What the task asks
For the material below, return exactly the lines starting at the one holding "I was one of" and ending at the one holding "Hackathon CCR </a>", counting both as part of the range.

---------- Recorded data ----------

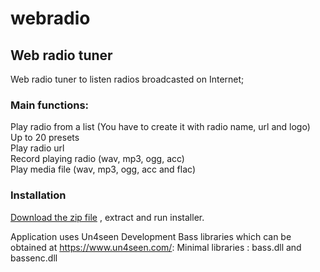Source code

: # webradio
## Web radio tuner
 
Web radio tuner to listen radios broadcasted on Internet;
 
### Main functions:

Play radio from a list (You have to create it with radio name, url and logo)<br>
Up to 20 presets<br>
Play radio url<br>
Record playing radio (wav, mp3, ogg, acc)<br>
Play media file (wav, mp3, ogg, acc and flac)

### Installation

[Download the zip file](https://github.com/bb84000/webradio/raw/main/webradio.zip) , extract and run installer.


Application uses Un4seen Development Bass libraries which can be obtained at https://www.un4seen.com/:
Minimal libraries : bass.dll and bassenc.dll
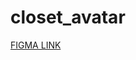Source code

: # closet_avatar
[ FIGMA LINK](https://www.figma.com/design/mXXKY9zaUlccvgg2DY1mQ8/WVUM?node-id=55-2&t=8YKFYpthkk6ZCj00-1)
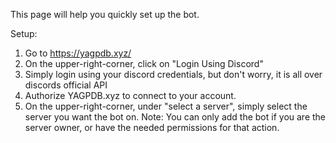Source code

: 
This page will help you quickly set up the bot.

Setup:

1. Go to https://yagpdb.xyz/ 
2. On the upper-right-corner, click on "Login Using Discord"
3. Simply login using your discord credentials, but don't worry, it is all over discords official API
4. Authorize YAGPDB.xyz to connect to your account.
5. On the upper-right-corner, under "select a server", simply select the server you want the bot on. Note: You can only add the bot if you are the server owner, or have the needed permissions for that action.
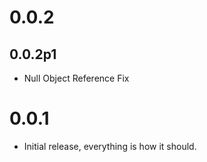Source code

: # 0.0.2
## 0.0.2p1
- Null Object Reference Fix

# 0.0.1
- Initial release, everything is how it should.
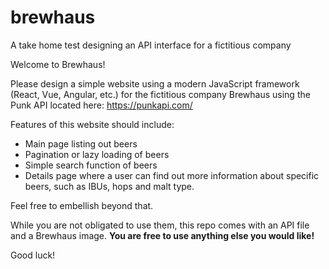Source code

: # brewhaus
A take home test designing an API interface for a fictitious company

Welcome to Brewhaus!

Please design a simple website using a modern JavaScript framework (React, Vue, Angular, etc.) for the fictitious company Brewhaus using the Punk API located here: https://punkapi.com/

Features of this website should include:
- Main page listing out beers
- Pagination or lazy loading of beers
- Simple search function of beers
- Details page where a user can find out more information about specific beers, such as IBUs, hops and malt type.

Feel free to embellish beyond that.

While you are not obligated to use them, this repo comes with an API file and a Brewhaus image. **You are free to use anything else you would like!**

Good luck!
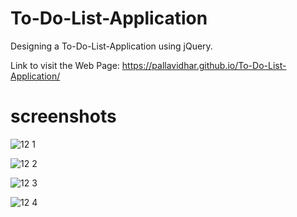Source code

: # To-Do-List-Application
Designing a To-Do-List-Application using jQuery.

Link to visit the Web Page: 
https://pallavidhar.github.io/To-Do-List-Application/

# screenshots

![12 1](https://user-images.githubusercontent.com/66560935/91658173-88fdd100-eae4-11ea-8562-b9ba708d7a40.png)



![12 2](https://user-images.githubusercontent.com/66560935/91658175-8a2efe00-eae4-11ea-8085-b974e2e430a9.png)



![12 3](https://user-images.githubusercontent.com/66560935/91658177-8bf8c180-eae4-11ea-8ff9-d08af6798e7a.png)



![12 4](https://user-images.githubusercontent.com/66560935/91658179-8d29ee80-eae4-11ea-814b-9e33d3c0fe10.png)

----------
---------- Recorded data ----------

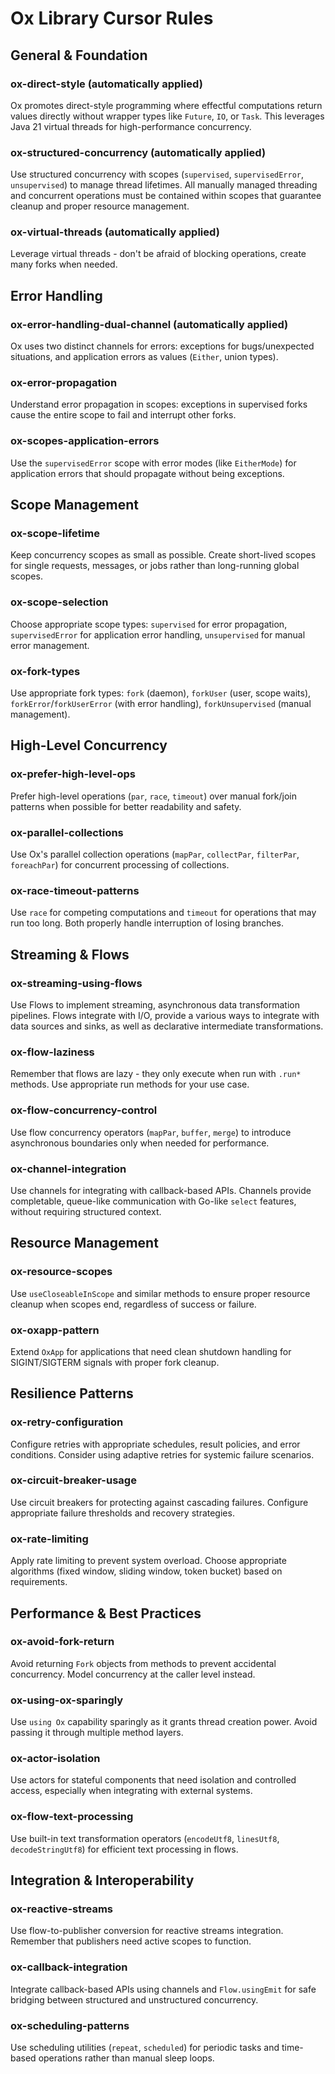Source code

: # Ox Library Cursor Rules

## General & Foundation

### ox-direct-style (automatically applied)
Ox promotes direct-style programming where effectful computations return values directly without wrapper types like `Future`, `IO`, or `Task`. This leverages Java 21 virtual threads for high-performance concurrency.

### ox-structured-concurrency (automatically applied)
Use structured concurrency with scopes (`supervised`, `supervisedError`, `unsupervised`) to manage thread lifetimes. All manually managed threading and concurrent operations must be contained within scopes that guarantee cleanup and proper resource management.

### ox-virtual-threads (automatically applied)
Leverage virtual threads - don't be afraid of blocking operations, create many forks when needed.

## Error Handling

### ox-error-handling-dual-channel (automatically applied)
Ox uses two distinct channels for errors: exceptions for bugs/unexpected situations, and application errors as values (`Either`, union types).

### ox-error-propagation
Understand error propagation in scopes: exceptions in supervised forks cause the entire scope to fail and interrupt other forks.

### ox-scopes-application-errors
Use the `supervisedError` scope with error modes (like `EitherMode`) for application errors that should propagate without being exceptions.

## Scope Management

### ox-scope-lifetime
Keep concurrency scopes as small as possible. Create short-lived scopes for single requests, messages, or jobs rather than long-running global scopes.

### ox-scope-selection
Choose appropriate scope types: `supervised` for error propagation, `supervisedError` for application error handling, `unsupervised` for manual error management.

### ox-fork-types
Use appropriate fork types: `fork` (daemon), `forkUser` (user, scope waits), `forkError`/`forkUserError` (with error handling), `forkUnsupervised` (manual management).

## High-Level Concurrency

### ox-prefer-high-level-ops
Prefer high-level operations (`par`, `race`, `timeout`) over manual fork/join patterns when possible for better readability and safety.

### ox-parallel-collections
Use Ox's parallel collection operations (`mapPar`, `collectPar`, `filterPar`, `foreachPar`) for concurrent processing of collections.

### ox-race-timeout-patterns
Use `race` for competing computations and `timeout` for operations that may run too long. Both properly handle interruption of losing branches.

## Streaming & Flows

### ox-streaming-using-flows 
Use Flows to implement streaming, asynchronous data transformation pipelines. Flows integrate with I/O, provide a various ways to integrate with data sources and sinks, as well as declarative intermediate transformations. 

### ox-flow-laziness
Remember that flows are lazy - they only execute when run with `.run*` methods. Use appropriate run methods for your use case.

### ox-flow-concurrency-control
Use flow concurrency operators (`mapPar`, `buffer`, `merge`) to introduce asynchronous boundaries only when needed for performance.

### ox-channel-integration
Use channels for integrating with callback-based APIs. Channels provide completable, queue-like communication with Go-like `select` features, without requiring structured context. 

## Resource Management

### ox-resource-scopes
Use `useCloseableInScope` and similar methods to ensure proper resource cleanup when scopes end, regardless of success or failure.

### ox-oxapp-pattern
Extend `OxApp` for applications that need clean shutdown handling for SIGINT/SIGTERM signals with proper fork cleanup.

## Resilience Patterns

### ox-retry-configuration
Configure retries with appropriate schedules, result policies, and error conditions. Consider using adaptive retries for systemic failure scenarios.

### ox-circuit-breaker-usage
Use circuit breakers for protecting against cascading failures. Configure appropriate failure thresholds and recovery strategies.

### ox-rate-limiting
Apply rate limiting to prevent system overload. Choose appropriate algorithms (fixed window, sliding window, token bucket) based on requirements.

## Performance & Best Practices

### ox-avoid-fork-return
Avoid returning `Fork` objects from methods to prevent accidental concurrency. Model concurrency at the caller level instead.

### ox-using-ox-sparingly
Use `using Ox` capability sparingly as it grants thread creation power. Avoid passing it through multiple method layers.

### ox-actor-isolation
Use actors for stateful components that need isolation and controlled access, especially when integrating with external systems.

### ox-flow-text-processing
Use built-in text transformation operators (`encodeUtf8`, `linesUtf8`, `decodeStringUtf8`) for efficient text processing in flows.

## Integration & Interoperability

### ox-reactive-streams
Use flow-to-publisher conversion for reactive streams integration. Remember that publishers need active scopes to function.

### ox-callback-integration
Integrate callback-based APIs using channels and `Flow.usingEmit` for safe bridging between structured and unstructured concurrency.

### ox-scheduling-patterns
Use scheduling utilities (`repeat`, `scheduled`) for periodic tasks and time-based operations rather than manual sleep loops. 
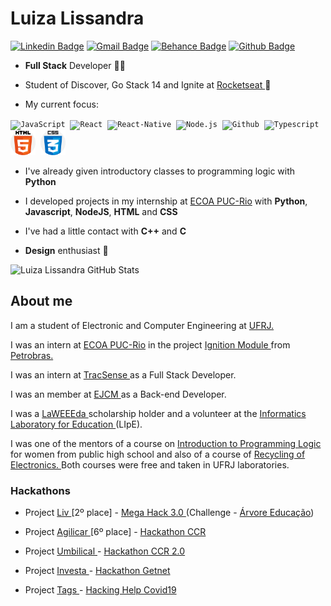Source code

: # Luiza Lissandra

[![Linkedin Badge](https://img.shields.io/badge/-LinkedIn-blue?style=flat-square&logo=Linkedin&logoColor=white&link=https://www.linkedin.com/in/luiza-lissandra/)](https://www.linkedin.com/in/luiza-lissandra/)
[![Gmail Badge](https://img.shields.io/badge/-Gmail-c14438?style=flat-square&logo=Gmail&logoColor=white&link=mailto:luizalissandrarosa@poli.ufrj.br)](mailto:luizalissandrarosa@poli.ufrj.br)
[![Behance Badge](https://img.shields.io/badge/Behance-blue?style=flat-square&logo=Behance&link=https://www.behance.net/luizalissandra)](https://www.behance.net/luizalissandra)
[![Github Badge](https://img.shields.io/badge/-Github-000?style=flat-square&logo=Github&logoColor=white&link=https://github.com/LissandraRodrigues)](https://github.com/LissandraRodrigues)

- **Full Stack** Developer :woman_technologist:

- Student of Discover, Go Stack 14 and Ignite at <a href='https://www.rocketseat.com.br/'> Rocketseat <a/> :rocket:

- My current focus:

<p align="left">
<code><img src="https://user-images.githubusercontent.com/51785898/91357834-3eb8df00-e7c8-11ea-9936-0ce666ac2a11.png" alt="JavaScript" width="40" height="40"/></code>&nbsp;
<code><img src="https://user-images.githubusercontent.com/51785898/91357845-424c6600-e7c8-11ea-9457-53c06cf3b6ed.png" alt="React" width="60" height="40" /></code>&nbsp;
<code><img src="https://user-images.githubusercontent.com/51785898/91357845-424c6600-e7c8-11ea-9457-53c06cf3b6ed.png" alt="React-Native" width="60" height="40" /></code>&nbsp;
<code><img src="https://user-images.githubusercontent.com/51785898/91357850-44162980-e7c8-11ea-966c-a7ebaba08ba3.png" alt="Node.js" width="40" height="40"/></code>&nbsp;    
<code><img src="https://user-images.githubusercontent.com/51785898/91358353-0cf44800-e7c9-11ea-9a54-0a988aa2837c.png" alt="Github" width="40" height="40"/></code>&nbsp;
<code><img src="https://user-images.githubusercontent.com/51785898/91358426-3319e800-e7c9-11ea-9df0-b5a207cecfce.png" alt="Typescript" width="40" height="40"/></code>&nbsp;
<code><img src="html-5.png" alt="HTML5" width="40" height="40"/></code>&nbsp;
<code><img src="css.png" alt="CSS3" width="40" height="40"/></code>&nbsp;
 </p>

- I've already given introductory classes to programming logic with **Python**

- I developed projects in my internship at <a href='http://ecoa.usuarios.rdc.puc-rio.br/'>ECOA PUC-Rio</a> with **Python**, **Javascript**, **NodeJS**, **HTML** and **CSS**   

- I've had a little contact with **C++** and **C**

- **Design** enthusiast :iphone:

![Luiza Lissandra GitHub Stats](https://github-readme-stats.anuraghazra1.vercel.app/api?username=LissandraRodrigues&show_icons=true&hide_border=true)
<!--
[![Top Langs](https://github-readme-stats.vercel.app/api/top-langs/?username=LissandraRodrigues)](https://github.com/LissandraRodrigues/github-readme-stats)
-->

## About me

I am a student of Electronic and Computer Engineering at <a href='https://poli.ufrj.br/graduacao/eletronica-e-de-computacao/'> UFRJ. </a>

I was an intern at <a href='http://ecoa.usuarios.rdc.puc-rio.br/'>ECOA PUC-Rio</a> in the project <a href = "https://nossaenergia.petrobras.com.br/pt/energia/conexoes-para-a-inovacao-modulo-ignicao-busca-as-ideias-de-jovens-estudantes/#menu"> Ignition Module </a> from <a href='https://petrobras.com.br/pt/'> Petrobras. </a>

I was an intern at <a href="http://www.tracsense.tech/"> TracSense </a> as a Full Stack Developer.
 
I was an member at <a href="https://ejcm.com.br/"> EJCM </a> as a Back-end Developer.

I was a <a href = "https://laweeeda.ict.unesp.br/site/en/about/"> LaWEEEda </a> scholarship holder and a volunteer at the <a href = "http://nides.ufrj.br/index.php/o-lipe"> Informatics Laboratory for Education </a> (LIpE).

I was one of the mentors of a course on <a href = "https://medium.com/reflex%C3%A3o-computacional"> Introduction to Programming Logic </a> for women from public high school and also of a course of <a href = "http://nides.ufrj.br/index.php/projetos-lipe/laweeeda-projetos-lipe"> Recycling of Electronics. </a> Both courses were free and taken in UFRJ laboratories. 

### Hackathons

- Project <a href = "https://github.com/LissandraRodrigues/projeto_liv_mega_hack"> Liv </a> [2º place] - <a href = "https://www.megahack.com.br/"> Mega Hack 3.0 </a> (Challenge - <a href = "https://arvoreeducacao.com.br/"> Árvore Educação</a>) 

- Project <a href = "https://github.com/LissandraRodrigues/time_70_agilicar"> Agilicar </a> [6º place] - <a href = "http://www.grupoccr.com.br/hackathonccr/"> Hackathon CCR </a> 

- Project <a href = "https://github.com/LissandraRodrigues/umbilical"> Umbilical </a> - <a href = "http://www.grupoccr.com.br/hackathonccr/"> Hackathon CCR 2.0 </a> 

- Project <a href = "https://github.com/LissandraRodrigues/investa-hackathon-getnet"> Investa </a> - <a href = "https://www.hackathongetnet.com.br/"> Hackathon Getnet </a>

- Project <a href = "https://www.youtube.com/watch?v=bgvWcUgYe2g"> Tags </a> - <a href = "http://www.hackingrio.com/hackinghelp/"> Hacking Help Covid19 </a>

----------
---------- Recorded data ----------

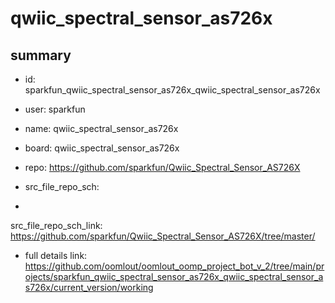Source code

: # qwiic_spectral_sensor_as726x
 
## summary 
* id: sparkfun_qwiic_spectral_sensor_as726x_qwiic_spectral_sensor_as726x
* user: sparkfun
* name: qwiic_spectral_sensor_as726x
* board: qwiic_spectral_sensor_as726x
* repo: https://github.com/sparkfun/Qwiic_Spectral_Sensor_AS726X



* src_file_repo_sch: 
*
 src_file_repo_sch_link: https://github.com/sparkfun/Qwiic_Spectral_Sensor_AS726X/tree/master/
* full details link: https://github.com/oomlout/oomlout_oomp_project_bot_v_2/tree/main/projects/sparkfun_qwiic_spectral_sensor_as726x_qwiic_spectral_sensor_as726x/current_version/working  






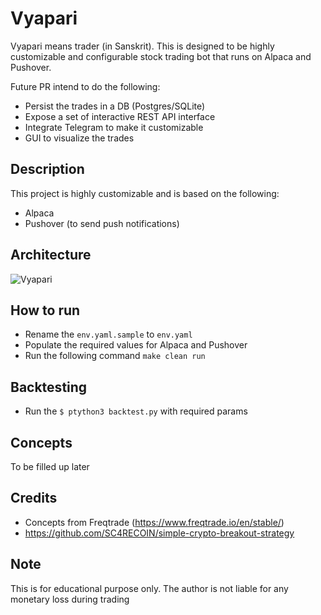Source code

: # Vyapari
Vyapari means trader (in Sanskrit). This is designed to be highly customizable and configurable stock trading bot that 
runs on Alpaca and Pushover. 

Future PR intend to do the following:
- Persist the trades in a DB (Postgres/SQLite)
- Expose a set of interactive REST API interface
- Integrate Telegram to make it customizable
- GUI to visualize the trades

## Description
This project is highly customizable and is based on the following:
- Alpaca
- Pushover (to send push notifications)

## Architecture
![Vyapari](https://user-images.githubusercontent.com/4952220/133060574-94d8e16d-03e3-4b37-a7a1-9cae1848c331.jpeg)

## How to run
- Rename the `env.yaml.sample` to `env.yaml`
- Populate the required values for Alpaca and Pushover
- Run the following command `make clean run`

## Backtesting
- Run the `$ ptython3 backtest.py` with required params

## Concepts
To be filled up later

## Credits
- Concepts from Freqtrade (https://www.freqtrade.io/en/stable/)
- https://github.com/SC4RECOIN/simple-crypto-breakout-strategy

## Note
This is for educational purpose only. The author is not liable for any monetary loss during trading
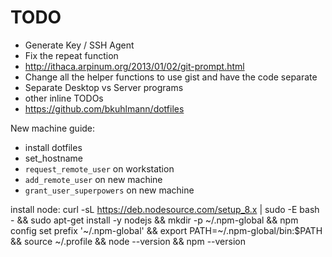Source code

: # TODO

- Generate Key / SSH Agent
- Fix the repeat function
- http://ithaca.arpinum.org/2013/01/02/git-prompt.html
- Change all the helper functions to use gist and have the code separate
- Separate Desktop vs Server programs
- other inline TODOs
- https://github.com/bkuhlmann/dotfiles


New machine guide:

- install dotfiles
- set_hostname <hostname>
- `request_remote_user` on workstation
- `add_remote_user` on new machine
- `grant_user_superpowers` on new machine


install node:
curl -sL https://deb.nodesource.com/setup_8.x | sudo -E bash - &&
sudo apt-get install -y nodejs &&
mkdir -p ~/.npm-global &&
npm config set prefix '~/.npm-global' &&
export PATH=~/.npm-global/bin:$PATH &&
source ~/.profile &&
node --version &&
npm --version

----------

Solution
I was one of the mentors of a course on <a href = "https://medium.com/reflex%C3%A3o-computacional"> Introduction to Programming Logic </a> for women from public high school and also of a course of <a href = "http://nides.ufrj.br/index.php/projetos-lipe/laweeeda-projetos-lipe"> Recycling of Electronics. </a> Both courses were free and taken in UFRJ laboratories. 

### Hackathons

- Project <a href = "https://github.com/LissandraRodrigues/projeto_liv_mega_hack"> Liv </a> [2º place] - <a href = "https://www.megahack.com.br/"> Mega Hack 3.0 </a> (Challenge - <a href = "https://arvoreeducacao.com.br/"> Árvore Educação</a>) 

- Project <a href = "https://github.com/LissandraRodrigues/time_70_agilicar"> Agilicar </a> [6º place] - <a href = "http://www.grupoccr.com.br/hackathonccr/"> Hackathon CCR </a> 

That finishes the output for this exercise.